Could you output all of the records below exactly as they appear?

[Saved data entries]
·····

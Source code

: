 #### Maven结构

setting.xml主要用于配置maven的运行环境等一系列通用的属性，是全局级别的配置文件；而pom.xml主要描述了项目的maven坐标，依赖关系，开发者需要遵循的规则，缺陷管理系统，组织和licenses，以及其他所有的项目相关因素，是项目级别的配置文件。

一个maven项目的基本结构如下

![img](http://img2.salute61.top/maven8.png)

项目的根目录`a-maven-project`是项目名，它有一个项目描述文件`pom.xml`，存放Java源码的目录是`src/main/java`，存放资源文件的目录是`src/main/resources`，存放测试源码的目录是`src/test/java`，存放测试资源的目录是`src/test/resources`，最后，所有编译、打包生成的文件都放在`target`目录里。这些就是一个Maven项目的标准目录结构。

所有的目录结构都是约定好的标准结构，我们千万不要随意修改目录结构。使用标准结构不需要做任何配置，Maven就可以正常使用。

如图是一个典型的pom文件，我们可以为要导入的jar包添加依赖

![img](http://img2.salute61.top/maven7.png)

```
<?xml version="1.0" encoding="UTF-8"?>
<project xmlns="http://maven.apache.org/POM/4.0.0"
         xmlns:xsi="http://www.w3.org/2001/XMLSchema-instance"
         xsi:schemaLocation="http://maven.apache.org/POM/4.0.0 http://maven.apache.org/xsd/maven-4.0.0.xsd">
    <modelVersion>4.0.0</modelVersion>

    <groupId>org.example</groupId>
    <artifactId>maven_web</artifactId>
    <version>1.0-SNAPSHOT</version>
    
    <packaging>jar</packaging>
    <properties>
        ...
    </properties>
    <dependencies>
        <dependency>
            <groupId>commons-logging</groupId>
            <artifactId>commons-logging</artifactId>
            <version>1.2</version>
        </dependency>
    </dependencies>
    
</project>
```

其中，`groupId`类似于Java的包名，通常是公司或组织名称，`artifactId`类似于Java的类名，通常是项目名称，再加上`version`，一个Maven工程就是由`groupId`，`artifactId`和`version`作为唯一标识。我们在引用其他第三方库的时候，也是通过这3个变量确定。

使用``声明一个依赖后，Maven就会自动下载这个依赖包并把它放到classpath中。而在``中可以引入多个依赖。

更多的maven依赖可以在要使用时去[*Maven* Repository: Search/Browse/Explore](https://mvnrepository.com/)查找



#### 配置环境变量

·····

▶ [ANSWER]
Source code

: #### Maven结构

setting.xml主要用于配置maven的运行环境等一系列通用的属性，是全局级别的配置文件；而pom.xml主要描述了项目的maven坐标，依赖关系，开发者需要遵循的规则，缺陷管理系统，组织和licenses，以及其他所有的项目相关因素，是项目级别的配置文件。

一个maven项目的基本结构如下

![img](http://img2.salute61.top/maven8.png)

项目的根目录`a-maven-project`是项目名，它有一个项目描述文件`pom.xml`，存放Java源码的目录是`src/main/java`，存放资源文件的目录是`src/main/resources`，存放测试源码的目录是`src/test/java`，存放测试资源的目录是`src/test/resources`，最后，所有编译、打包生成的文件都放在`target`目录里。这些就是一个Maven项目的标准目录结构。

所有的目录结构都是约定好的标准结构，我们千万不要随意修改目录结构。使用标准结构不需要做任何配置，Maven就可以正常使用。

如图是一个典型的pom文件，我们可以为要导入的jar包添加依赖

![img](http://img2.salute61.top/maven7.png)

```
<?xml version="1.0" encoding="UTF-8"?>
<project xmlns="http://maven.apache.org/POM/4.0.0"
         xmlns:xsi="http://www.w3.org/2001/XMLSchema-instance"
         xsi:schemaLocation="http://maven.apache.org/POM/4.0.0 http://maven.apache.org/xsd/maven-4.0.0.xsd">
    <modelVersion>4.0.0</modelVersion>

    <groupId>org.example</groupId>
    <artifactId>maven_web</artifactId>
    <version>1.0-SNAPSHOT</version>
    
    <packaging>jar</packaging>
    <properties>
        ...
    </properties>
    <dependencies>
        <dependency>
            <groupId>commons-logging</groupId>
            <artifactId>commons-logging</artifactId>
            <version>1.2</version>
        </dependency>
    </dependencies>
    
</project>
```

其中，`groupId`类似于Java的包名，通常是公司或组织名称，`artifactId`类似于Java的类名，通常是项目名称，再加上`version`，一个Maven工程就是由`groupId`，`artifactId`和`version`作为唯一标识。我们在引用其他第三方库的时候，也是通过这3个变量确定。

使用``声明一个依赖后，Maven就会自动下载这个依赖包并把它放到classpath中。而在``中可以引入多个依赖。

更多的maven依赖可以在要使用时去[*Maven* Repository: Search/Browse/Explore](https://mvnrepository.com/)查找



#### 配置环境变量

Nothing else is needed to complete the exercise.